- [Data shown]
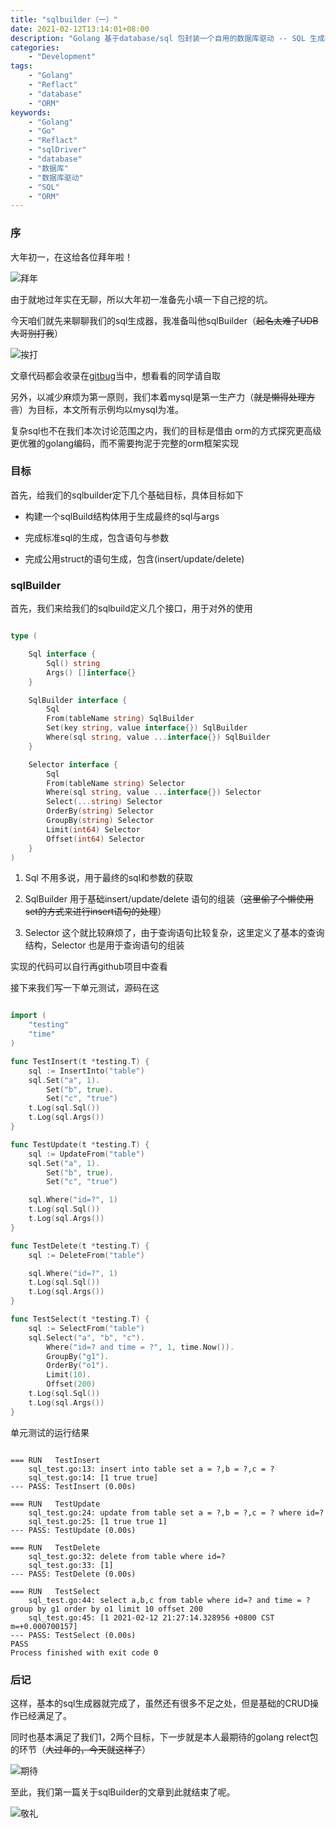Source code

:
 ```yaml
---
title: "sqlbuilder（一）"
date: 2021-02-12T13:14:01+08:00
description: "Golang 基于database/sql 包封装一个自用的数据库驱动 -- SQL 生成器"
categories:
    - "Development"
tags:
    - "Golang"
    - "Reflact"
    - "database"
    - "ORM"
keywords:
    - "Golang"
    - "Go"
    - "Reflact"
    - "sqlDriver"
    - "database"
    - "数据库"
    - "数据库驱动"
    - "SQL"
    - "ORM"
---
```


### 序

大年初一，在这给各位拜年啦！

![拜年](http://blog-img.luanruisong.com/blog/img/20210212181901.png)

由于就地过年实在无聊，所以大年初一准备先小填一下自己挖的坑。

今天咱们就先来聊聊我们的sql生成器，我准备叫他sqlBuilder（~~起名太难了UDB大哥别打我~~）

![挨打](http://blog-img.luanruisong.com/blog/img/20210212182720.png)

文章代码都会收录在[gitbug](https://github.com/luanruisong/borm)当中，想看看的同学请自取

另外，以减少麻烦为第一原则，我们本着mysql是第一生产力（~~就是懒得处理方言~~）为目标，本文所有示例均以mysql为准。

复杂sql也不在我们本次讨论范围之内，我们的目标是借由 orm的方式探究更高级更优雅的golang编码，而不需要拘泥于完整的orm框架实现

### 目标

首先，给我们的sqlbuilder定下几个基础目标，具体目标如下

- 构建一个sqlBuild结构体用于生成最终的sql与args
  
- 完成标准sql的生成，包含语句与参数

- 完成公用struct的语句生成，包含(insert/update/delete)

### sqlBuilder

首先，我们来给我们的sqlbuild定义几个接口，用于对外的使用

```go

type (

    Sql interface {
        Sql() string
        Args() []interface{}
    }

    SqlBuilder interface {
        Sql
        From(tableName string) SqlBuilder
        Set(key string, value interface{}) SqlBuilder
        Where(sql string, value ...interface{}) SqlBuilder
    }

    Selector interface {
        Sql
        From(tableName string) Selector
        Where(sql string, value ...interface{}) Selector
        Select(...string) Selector
        OrderBy(string) Selector
        GroupBy(string) Selector
        Limit(int64) Selector
        Offset(int64) Selector
    }
)

```

1. Sql 不用多说，用于最终的sql和参数的获取

2. SqlBuilder 用于基础insert/update/delete 语句的组装（~~这里偷了个懒使用set的方式来进行insert语句的处理~~）

3. Selector 这个就比较麻烦了，由于查询语句比较复杂，这里定义了基本的查询结构，Selector 也是用于查询语句的组装

实现的代码可以自行再github项目中查看

接下来我们写一下单元测试，源码在这

```go

import (
    "testing"
    "time"
)

func TestInsert(t *testing.T) {
    sql := InsertInto("table")
    sql.Set("a", 1).
        Set("b", true).
        Set("c", "true")
    t.Log(sql.Sql())
    t.Log(sql.Args())
}

func TestUpdate(t *testing.T) {
    sql := UpdateFrom("table")
    sql.Set("a", 1).
        Set("b", true).
        Set("c", "true")

    sql.Where("id=?", 1)
    t.Log(sql.Sql())
    t.Log(sql.Args())
}

func TestDelete(t *testing.T) {
    sql := DeleteFrom("table")

    sql.Where("id=?", 1)
    t.Log(sql.Sql())
    t.Log(sql.Args())
}

func TestSelect(t *testing.T) {
    sql := SelectFrom("table")
    sql.Select("a", "b", "c").
        Where("id=? and time = ?", 1, time.Now()).
        GroupBy("g1").
        OrderBy("o1").
        Limit(10).
        Offset(200)
    t.Log(sql.Sql())
    t.Log(sql.Args())
}
```

单元测试的运行结果

```shell

=== RUN   TestInsert
    sql_test.go:13: insert into table set a = ?,b = ?,c = ?
    sql_test.go:14: [1 true true]
--- PASS: TestInsert (0.00s)

=== RUN   TestUpdate
    sql_test.go:24: update from table set a = ?,b = ?,c = ? where id=?
    sql_test.go:25: [1 true true 1]
--- PASS: TestUpdate (0.00s)

=== RUN   TestDelete
    sql_test.go:32: delete from table where id=?
    sql_test.go:33: [1]
--- PASS: TestDelete (0.00s)

=== RUN   TestSelect
    sql_test.go:44: select a,b,c from table where id=? and time = ? group by g1 order by o1 limit 10 offset 200
    sql_test.go:45: [1 2021-02-12 21:27:14.328956 +0800 CST m=+0.000700157]
--- PASS: TestSelect (0.00s)
PASS
Process finished with exit code 0
```

### 后记

这样，基本的sql生成器就完成了，虽然还有很多不足之处，但是基础的CRUD操作已经满足了。

同时也基本满足了我们1，2两个目标，下一步就是本人最期待的golang relect包的环节（~~大过年的，今天就这样了~~）

![期待](http://blog-img.luanruisong.com/blog/img/20210212214038.png)

至此，我们第一篇关于sqlBuilder的文章到此就结束了呢。

![敬礼](http://blog-img.luanruisong.com/blog/img/20210212213305.png)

- [Problem requirements] Reproduce exactly every line between the line with "同时也基本满足了我们1，2两" and the last line of the records above, both included.

- [Solution for this exercise]
同时也基本满足了我们1，2两个目标，下一步就是本人最期待的golang relect包的环节（~~大过年的，今天就这样了~~）

![期待](http://blog-img.luanruisong.com/blog/img/20210212214038.png)

至此，我们第一篇关于sqlBuilder的文章到此就结束了呢。

![敬礼](http://blog-img.luanruisong.com/blog/img/20210212213305.png)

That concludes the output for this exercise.